The feudals, with all the clout they wield, are virtually the rulers in the rural areas and manage to have all the prized land allotted to them.
This was stated by Dr Ishrat Husain, former governor of the State Bank of Pakistan and former Director, Institute of Business Administration (IBA), Karachi University, and currently adviser on institutional reforms and austerity to the Prime Minister.
He was in conversation with Dr Farrukh Iqbal, current director of the IBA, at the IBA’s city campus on Saturday afternoon with reference to his recently published book, “The Economy of Modern Sindh: Opportunities Lost and Lessons for the Future”, co-authored by Aijaz Qureshi and Nadeem Hussain.
“It is a pity that we’ve not been able to devise a viable method of equitable distribution of water with the result that the small farmer suffers,” he said.
“All the land in the riparian areas goes to the influential feudal lord” because of his connections right to the top, he said.
The former SBP governor said that if the small and medium scale farmers were to have their due share of water, things would be much more positive as regards agricultural production. “Today, anything in the areas (riparian and non-riparian) has a deep impact on the provincial economy,” he said. The influential landlord exercises such clout that even state functionaries like the police of the area and the revenue officials are all at his beck and call, he added.
In reply to a question about the water issue, Dr Husain said, “We have so many plans but we lack the implementation mechanism.”
As for land reforms, he said that these could not help. For land reforms, he said, you have to have contiguous land, not fragmented units. In reply to a question about the feasibility of dams, he said these would not mitigate our problem as they were a very expensive and time-consuming proposition.
He said that if somehow we could devise means to prevent the wastage of water that finds its way into the sea, we would not need to think of dams. As for the economy of Sindh, it was clearly divided into two portions, rural and urban.
As regards rural Sindh, he said that we had the problems of water apportionment and poverty, while in the urban sector we had social problems like the arms proliferation and other social problems like law and order which hit the economic development programmes. Besides, he said, most of the employment was to be found in the urban areas with the result that people migrated to the urban areas in search of greener pastures thus, apart from other things, disturbing balance in a place which was already struggling with civic issues and creating social issues. Sindh’s relative position in the national economy has been declining vis-à-vis the other provinces, so is its share in the nation’s GDP (Gross Domestic product).

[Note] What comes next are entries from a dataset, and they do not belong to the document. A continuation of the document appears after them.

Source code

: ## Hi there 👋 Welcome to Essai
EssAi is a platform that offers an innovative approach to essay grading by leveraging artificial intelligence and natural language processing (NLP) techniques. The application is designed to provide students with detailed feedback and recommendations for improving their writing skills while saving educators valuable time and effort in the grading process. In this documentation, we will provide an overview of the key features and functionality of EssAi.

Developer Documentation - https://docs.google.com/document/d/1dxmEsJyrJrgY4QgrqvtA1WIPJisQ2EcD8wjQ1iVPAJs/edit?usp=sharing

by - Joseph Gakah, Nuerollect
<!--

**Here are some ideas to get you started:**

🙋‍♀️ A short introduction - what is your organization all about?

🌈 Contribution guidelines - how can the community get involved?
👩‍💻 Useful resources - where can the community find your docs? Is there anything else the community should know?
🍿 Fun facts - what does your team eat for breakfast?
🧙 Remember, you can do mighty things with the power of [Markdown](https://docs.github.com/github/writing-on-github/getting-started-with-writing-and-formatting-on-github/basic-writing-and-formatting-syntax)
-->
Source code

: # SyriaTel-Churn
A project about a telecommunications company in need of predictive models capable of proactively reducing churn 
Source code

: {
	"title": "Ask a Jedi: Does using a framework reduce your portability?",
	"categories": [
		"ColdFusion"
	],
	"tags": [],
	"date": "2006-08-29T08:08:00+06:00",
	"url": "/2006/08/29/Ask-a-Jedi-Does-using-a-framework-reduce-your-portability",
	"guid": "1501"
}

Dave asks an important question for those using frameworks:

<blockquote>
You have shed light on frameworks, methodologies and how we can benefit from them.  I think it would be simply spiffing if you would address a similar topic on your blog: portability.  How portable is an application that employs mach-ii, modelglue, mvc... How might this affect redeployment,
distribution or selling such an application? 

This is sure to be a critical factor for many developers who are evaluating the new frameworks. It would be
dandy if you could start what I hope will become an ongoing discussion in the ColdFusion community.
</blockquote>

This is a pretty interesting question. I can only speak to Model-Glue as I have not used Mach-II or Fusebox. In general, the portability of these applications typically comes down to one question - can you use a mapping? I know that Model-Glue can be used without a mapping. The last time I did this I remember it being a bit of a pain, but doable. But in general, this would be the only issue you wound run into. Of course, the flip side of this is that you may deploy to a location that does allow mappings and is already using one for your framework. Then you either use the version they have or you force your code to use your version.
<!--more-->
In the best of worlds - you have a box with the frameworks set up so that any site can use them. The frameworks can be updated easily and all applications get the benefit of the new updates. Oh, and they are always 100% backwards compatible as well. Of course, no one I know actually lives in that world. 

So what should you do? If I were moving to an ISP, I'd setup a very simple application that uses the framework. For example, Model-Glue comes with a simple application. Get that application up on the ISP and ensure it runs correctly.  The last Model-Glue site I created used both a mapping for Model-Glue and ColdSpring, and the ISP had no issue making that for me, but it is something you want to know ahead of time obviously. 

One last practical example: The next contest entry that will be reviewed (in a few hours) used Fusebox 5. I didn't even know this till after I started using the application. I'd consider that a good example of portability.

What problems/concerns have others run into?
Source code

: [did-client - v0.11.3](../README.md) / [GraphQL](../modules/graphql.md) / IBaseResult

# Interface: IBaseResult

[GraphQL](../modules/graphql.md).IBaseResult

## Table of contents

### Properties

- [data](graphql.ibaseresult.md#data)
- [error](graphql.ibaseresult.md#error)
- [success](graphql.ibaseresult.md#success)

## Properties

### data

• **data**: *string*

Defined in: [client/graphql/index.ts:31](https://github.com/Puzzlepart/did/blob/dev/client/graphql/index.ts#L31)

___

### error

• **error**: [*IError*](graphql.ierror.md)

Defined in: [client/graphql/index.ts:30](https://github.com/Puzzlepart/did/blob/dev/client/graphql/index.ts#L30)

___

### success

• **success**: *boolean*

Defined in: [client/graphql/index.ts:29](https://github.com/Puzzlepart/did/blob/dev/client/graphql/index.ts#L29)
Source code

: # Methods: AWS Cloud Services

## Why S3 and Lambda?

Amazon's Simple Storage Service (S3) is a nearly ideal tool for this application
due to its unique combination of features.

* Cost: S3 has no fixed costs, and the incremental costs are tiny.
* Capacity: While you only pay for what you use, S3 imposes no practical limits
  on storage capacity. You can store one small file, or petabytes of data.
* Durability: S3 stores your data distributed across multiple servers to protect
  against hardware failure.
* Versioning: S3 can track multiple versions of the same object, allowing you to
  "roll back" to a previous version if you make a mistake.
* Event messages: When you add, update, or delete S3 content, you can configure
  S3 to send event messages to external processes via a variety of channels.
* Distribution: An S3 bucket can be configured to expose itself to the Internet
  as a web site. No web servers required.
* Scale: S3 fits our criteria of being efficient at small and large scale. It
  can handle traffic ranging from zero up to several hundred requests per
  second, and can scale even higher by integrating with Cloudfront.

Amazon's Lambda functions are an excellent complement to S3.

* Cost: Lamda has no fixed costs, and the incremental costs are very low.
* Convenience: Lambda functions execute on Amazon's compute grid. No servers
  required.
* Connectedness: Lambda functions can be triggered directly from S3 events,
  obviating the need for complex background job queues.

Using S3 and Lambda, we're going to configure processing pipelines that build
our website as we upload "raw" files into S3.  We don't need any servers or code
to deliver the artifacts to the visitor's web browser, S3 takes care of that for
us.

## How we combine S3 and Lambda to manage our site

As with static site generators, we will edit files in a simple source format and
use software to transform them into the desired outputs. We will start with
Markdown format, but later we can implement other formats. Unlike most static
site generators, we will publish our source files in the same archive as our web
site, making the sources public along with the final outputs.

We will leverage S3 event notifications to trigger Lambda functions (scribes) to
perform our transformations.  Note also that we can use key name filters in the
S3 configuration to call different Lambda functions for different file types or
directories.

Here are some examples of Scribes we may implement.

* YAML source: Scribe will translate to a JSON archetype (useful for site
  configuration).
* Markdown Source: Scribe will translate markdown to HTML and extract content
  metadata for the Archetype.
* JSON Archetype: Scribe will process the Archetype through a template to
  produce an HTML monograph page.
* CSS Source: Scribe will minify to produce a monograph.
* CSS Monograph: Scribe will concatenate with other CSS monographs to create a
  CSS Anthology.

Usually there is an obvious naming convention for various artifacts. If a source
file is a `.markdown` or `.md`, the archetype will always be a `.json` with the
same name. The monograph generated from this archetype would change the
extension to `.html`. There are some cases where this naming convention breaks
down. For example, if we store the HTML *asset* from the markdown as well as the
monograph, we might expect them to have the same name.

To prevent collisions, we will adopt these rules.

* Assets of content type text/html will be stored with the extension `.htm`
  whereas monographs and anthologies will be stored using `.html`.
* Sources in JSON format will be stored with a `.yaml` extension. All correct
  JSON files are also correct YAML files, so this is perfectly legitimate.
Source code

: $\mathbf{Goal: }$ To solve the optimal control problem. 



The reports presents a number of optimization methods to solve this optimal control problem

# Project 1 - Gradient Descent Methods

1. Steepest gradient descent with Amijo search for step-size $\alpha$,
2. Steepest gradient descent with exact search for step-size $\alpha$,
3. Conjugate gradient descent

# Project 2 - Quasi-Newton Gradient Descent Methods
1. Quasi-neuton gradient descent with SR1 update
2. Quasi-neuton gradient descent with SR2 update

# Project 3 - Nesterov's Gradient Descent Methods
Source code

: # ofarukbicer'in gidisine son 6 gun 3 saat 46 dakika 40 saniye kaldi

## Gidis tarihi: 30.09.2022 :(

Dr Husain said that we had to trust the local communities as they were the ones who could best decide the course of action, being directly affected. In this context, he underlined the importance of local bodies and giving them a key role in the issues. It has to be democracy at the grassroots level, he said.
“It is a failure of our institutions,” he said and pointed to the “auction” of police stations. The quality of teaching, he said, had also deteriorated. But his assessment of the situation was not totally pessimistic. “We have a highly trained manpower but we have to find ways of gainfully utilising it.”